Challenges for instrumental stakeholderism. She writes, “This approach promises real benefits for stakeholders and society, but those benefits go only so far. Although it requires corporate leaders to take stakeholders’ interests into account, it does not require them to respect those interests unless doing so would be financially beneficial for shareholders. From this perspective, an investment in the company’s stakeholders, like any other investment, should be pursued only if it increases net present value, and investments in stakeholders that reduce long-term shareholder value should be avoided. While proponents of instrumental stakeholderism tend to focus on win-win examples like the Cummins case, corporate leaders frequently face pressure and opportunities to generate shareholder value in ways that do not benefit all stakeholders and may even do harm to some of them.”
Comments: First recognizing that there are no perfect solutions in any aspect of life and that trade-offs are inevitable, her observation has a fundamental contradiction: by its very definition, stakeholder capitalism does not look at simply net present value, as the article appears to state, but rather future value creation and the risks of kicking problems down the road.

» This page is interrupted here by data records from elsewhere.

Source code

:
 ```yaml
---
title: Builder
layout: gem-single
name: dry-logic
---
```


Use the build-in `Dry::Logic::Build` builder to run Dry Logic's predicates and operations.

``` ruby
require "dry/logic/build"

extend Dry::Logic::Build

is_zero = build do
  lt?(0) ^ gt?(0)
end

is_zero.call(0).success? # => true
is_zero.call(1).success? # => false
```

In addition, it helps organizations make better decisions and makes it easier to explain painful tradeoffs when they occur. It can help reduce the balancing act of CEOs under shareholder capitalism in which they always have to weigh conflicting interests of customers, employees, and other stakeholders. Stakeholder capitalism is not a panacea: When challenges arrive, there is simply no way to protect all stakeholders from pain: great leaders do their best to distribute the pain under the banner of a transparent purpose, goals, and objectives. No one can ever always make the right decision, but if there is a clear purpose, goals, and objectives based on the voice of all stakeholders, it is difficult to fault leadership for at least giving it the college try.
Classic
Companies have ethical and legal obligations to stakeholders that must be respected whether or not doing so is likely to maximize shareholder value. (Note: this is a definition that raises the shackles of the extreme right.)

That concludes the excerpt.